JBRA Assist. Reprod. 2025;29(Suppl 1):5-5
ORAL PRESENTATION

doi: 10.5935/1518-0557.20250063

O-05. Does Blastocoel Expansion Influence IVF Success? Insights from a Retrospective Study

Rao Silvana1, Rolando Romina1, Catalano Débora1, Bello Ricardo2, Santome Matías1, Daneff Nicolás1, VazquezLevin Mónica Hebe3, Raffo Fernanda1

1Fertilab. Buenos Aires, Argentina
2Universidad de Tres de Febrero. Buenos Aires, Argentina
3IBYME-CONICET. Buenos Aires, Argentina

Objective: To evaluate the association between blastocoel expansion at devitrification/warming and transfer, and ART outcomes of clinical pregnancy (CP), live birth (LB) and miscarriage (M) in single vitrified/warmed blastocyst transfer cycles.
Methods: This retrospective observational cohort study includes single vitrified/warmed blastocyst transfer cycles performed at Fertilab in 2023. Blastocysts were obtained in ICSI cycles. Morphological grading was 3 or 4, AA-AB-BA-BB (Gardner criteria).

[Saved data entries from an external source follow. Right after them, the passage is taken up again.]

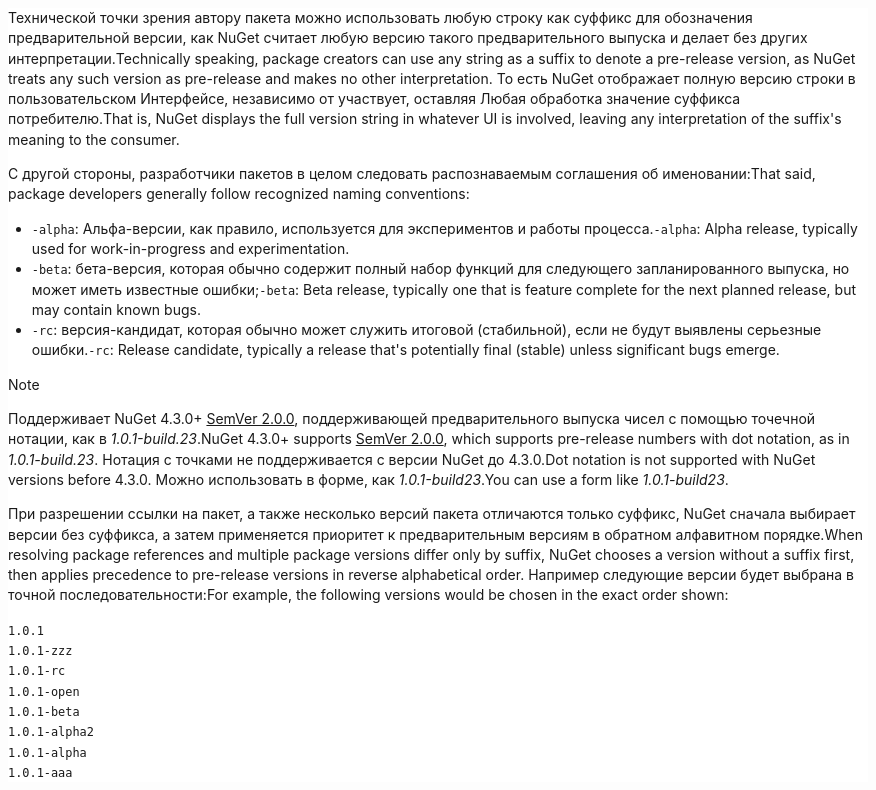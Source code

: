 <span data-ttu-id="6e60b-123">Технической точки зрения автору пакета можно использовать любую строку как суффикс для обозначения предварительной версии, как NuGet считает любую версию такого предварительного выпуска и делает без других интерпретации.</span><span class="sxs-lookup"><span data-stu-id="6e60b-123">Technically speaking, package creators can use any string as a suffix to denote a pre-release version, as NuGet treats any such version as pre-release and makes no other interpretation.</span></span> <span data-ttu-id="6e60b-124">То есть NuGet отображает полную версию строки в пользовательском Интерфейсе, независимо от участвует, оставляя Любая обработка значение суффикса потребителю.</span><span class="sxs-lookup"><span data-stu-id="6e60b-124">That is, NuGet displays the full version string in whatever UI is involved, leaving any interpretation of the suffix's meaning to the consumer.</span></span>

<span data-ttu-id="6e60b-125">С другой стороны, разработчики пакетов в целом следовать распознаваемым соглашения об именовании:</span><span class="sxs-lookup"><span data-stu-id="6e60b-125">That said, package developers generally follow recognized naming conventions:</span></span>

- <span data-ttu-id="6e60b-126">`-alpha`: Альфа-версии, как правило, используется для экспериментов и работы процесса.</span><span class="sxs-lookup"><span data-stu-id="6e60b-126">`-alpha`: Alpha release, typically used for work-in-progress and experimentation.</span></span>
- <span data-ttu-id="6e60b-127">`-beta`: бета-версия, которая обычно содержит полный набор функций для следующего запланированного выпуска, но может иметь известные ошибки;</span><span class="sxs-lookup"><span data-stu-id="6e60b-127">`-beta`: Beta release, typically one that is feature complete for the next planned release, but may contain known bugs.</span></span>
- <span data-ttu-id="6e60b-128">`-rc`: версия-кандидат, которая обычно может служить итоговой (стабильной), если не будут выявлены серьезные ошибки.</span><span class="sxs-lookup"><span data-stu-id="6e60b-128">`-rc`: Release candidate, typically a release that's potentially final (stable) unless significant bugs emerge.</span></span>

> [!Note]
> <span data-ttu-id="6e60b-129">Поддерживает NuGet 4.3.0+ [SemVer 2.0.0](http://semver.org/spec/v2.0.0.html), поддерживающей предварительного выпуска чисел с помощью точечной нотации, как в *1.0.1-build.23*.</span><span class="sxs-lookup"><span data-stu-id="6e60b-129">NuGet 4.3.0+ supports [SemVer 2.0.0](http://semver.org/spec/v2.0.0.html), which supports pre-release numbers with dot notation, as in *1.0.1-build.23*.</span></span> <span data-ttu-id="6e60b-130">Нотация с точками не поддерживается с версии NuGet до 4.3.0.</span><span class="sxs-lookup"><span data-stu-id="6e60b-130">Dot notation is not supported with NuGet versions before 4.3.0.</span></span> <span data-ttu-id="6e60b-131">Можно использовать в форме, как *1.0.1-build23*.</span><span class="sxs-lookup"><span data-stu-id="6e60b-131">You can use a form like *1.0.1-build23*.</span></span>

<span data-ttu-id="6e60b-132">При разрешении ссылки на пакет, а также несколько версий пакета отличаются только суффикс, NuGet сначала выбирает версии без суффикса, а затем применяется приоритет к предварительным версиям в обратном алфавитном порядке.</span><span class="sxs-lookup"><span data-stu-id="6e60b-132">When resolving package references and multiple package versions differ only by suffix, NuGet chooses a version without a suffix first, then applies precedence to pre-release versions in reverse alphabetical order.</span></span> <span data-ttu-id="6e60b-133">Например следующие версии будет выбрана в точной последовательности:</span><span class="sxs-lookup"><span data-stu-id="6e60b-133">For example, the following versions would be chosen in the exact order shown:</span></span>

    1.0.1
    1.0.1-zzz
    1.0.1-rc
    1.0.1-open
    1.0.1-beta
    1.0.1-alpha2
    1.0.1-alpha
    1.0.1-aaa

Blastocysts were vitrified/devitrified using a commercial kit (Kitazato/Cryotop) following standardized procedures. All embryos were devitrified/warmed in the morning using Global Total LP medium, with transfer times varying depending on doctor and patient preferences as well as availability (45 min-6 h). Blastocoel expansion was subjectively assessed (Expanded=E; Collapsed=C) upon devitrification (E1,C1) and prior to transfer (E2,C2). Expanded blastocysts included 70-100% expansion; in Collapsed blastocysts the blastocoel was not visible. Four groups were defined after evaluation by 2 experienced embryologists: E1E2, C1E2, E1C2 and C1C2. Patients were followed until delivery. Outcomes evaluated: 1) CP (visualization of a gestational sac), 2) LB (birth of a live infant ≥24 weeks of gestation) and 3) M (non-viable pregnancy after confirmation of intrauterine pregnancy on ultrasound scan). Outcomes were expressed as rates (percentage) per transfer (CPR; LBR; MR). Cycles that resulted in biochemical pregnancies were not included in the study.
Results: 1) 80% (415/521) of total blastocysts were classified as E (E1E2=64%, C1E2=36%) while the remaining 20% (106/521) were classified as C (C1C2=74%; E1C2=26%). 2) Total CPR was 34% (178/521). Differences (p=0.0005) in CPR were found between E embryo transfer (Et: 38%; 158/415) and C embryo transfer (Ct: 19%; 20/106). Similar trends were found in subsets of a) patients oocytes (CPR: 39% for Et and 23% for Ct; p=0.03), b) donor oocytes (CPR: 37% for Et and 14% for Ct; p=0.005), c) patients grouped by age, both in young women (CPR women≤35y.o.: 37% for Et and 16% for Ct; p=0.004) and older women (CPR women>35y.o.: 41% for Et and 20% for Ct; p=0.005), d) in embryos with >2h of culture (Et=36%, Ct=15%; p<0.0001). 3) In the total population, LBR was 29%, with higher (p=0.0005) rates in Et (33%; 136/415) than in Ct (16%; 17/106). 4) In patients that achieved a CP, the chance to give birth or have a miscarriage was similar when E or C blastocysts were transferred (LBR: Et=86%, 136/158; Ct=85%, 17/20; p=1.00). Same trends were found in subsets of a) patients’ oocytes (LBR: Et=90%, 85/94; Ct=85%, 11/13: p=0.87), b) donor oocytes (LBR: Et=80%, 52/55; Ct=86%, 6/7; p=1.00), and c) patients grouped by age, both in young women (LBR: Et=85%, 78/92; Ct=80%, 8/10; p=1.00) and older women (LBR: Et=88%, 60/68; Ct=92%, 12/13; p=1.00).
Conclusion: The probability of achieving a clinical pregnancy is higher following the transfer of an expanded blastocyst. However, once a clinical pregnancy is established, the likelihood of live birth or miscarriage remains similar.